The IPv4 and IPv6 protocols refer to the way in which web addresses are created and assigned. Each website has a unique IP address, represented by a string of numbers, which are then given a user-friendly web address, such as telegraph.co.uk, to make them easier to remember.
“This is a key milestone in the growth and development of the global internet,” said Axel Pawlik, chairman of the Number Resource Organisation. “With less than 10 per cent of the entire IPv4 address range still available, it is vital that the internet community take considered and determined action to ensure the global adoption of IPv6.
"The limited IPv4 addresses will not allow us enough resources to achieve the ambitions we all hold for global internet access. The deployment of IPv6 is a key infrastructure development that will enable the network to support the billions of people and devices that will connect in the coming years."
A recent survey by the European Commission found that of the 610 government, educational and other industry organisations questioned across Europe, the Middle East and Asia, just 17 per cent had upgraded to IPv6. The Commission warned that the timely deployment of the protocol is vital to the growth and stability of the internet.

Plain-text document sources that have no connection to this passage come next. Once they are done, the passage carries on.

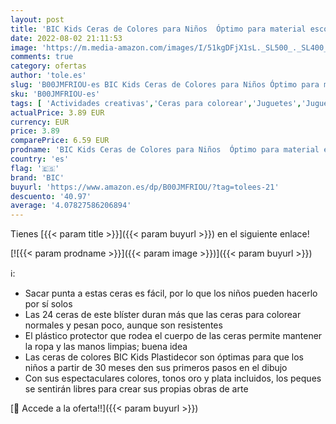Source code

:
 ```yaml
---
layout: post
title: 'BIC Kids Ceras de Colores para Niños  Óptimo para material escolar Plastidecor  Colores Vivos Surtidos  Ideal para colorear  24 Ceras'
date: 2022-08-02 21:11:53
image: 'https://m.media-amazon.com/images/I/51kgDFjX1sL._SL500_._SL400_.jpg'
comments: true
category: ofertas
author: 'tole.es'
slug: 'B00JMFRIOU-es BIC Kids Ceras de Colores para Niños Óptimo para material...'
sku: 'B00JMFRIOU-es'
tags: [ 'Actividades creativas','Ceras para colorear','Juguetes','Juguetes y juegos','Material de escritura y dibujo para niños','bic','colorear','escolar','material','plastidecor','🇪🇸', ]
actualPrice: 3.89 EUR
currency: EUR
price: 3.89
comparePrice: 6.59 EUR
prodname: 'BIC Kids Ceras de Colores para Niños  Óptimo para material escolar Plastidecor  Colores Vivos Surtidos  Ideal para colorear  24 Ceras'
country: 'es'
flag: '🇪🇸'
brand: 'BIC'
buyurl: 'https://www.amazon.es/dp/B00JMFRIOU/?tag=tolees-21'
descuento: '40.97'
average: '4.07827586206894'
---
```


Tienes [{{< param title >}}]({{< param buyurl >}}) en el siguiente enlace!

[![{{< param prodname >}}]({{< param image >}})]({{< param buyurl >}})

ℹ️:

- Sacar punta a estas ceras es fácil, por lo que los niños pueden hacerlo por sí solos
- Las 24 ceras de este blíster duran más que las ceras para colorear normales y pesan poco, aunque son resistentes
- El plástico protector que rodea el cuerpo de las ceras permite mantener la ropa y las manos limpias; buena idea
- Las ceras de colores BIC Kids Plastidecor son óptimas para que los niños a partir de 30 meses den sus primeros pasos en el dibujo
- Con sus espectaculares colores, tonos oro y plata incluidos, los peques se sentirán libres para crear sus propias obras de arte

[🛒 Accede a la oferta!!]({{< param buyurl >}})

“Many decision-makers don’t realise how many devices require IP addresses," said Raul Echeberria, secretary of the Number Resource Organisation. "Mobile phones, laptops, servers, routers, all need unique addresses. The number of available IPv4 addresses is shrinking rapidly, and if the global internet community fails to recognise this, it will face grave consequences in the very near future."
Web experts say the process of switching from IPv4 to IPv6 is relatively straightforward, but will require significant investment from companies and internet service providers to ensure that old software and hardware is compatible with the new protocol. It may also involve installing some new equipment at the edge of corporate networks that handle routers and firewalls, while internet service providers will likely need to send domestic customers a new router to plug in to their phone line.